Here is but a slight commentary on the trials of pumping gas in frigid conditions.
How many times have you been traveling along the byways, only to realize that your gauge is harrowingly close to that dreaded red line. On an evening when the wind chill hovers around -12, no one wants to sputter along the road, coming to a silent stop upon the curb, suddenly knowing that you have indeed run out of gas. Perhaps at this juncture a few choice words come to mind, such as ‘Drat!’, or, ‘Darn!’, or ‘Egad!’ (and I am quite certain that a few other choice words may be emitted under such duress.)

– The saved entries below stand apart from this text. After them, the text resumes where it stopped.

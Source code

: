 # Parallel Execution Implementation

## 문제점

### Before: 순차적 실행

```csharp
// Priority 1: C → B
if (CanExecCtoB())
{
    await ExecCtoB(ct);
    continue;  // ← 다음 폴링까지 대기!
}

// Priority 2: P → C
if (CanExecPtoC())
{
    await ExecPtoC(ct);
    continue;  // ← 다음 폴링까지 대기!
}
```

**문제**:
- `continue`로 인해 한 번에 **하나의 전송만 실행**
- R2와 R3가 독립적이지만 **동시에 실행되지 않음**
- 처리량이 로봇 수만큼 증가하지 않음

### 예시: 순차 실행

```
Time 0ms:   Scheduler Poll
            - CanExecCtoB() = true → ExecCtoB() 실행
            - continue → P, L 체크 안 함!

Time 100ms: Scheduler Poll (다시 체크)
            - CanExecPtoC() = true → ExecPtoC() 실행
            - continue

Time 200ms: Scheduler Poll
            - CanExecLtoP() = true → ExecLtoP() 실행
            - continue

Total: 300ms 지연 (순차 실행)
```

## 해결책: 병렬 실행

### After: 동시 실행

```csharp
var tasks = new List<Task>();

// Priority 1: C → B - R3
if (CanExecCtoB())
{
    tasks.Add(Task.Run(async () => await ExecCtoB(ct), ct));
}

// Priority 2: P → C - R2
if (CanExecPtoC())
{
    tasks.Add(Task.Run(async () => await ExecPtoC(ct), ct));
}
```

But this is about finding yourself close to no petrol, and easing into an open bay. The wind has picked up, its dark and bitterly cold outside. You fumble with your credit card, valiantly attempting to decipher this particular gas station’s pumps. (Why on earth are they not universal in nature?)
You figure it out, you put in the amount, and then you pump and stand there.
And continue to stand. And stand some more, peering at the dial as it slowly wends it way toward your total in an excruciatingly sluggish manner. The 10ths tick off, the wind has picked up even more, and by now you are absolutely chilled to the bone.
Finally, the pump stops but, before taking out the nozzle (and maybe this is just a guy thing…) do you give it an extra shake or two, getting every last drip out of it before replacing it?
The duty done, you replace the cap, return to the relative warmth of your car, and continue along your journey, trembling at the lingering effects of winter’s grip upon your bones, and cursing the fact those last few cents of gas seemingly took forever to finish. (Painting above: “Gas”, by Edward Hopper, 1940.)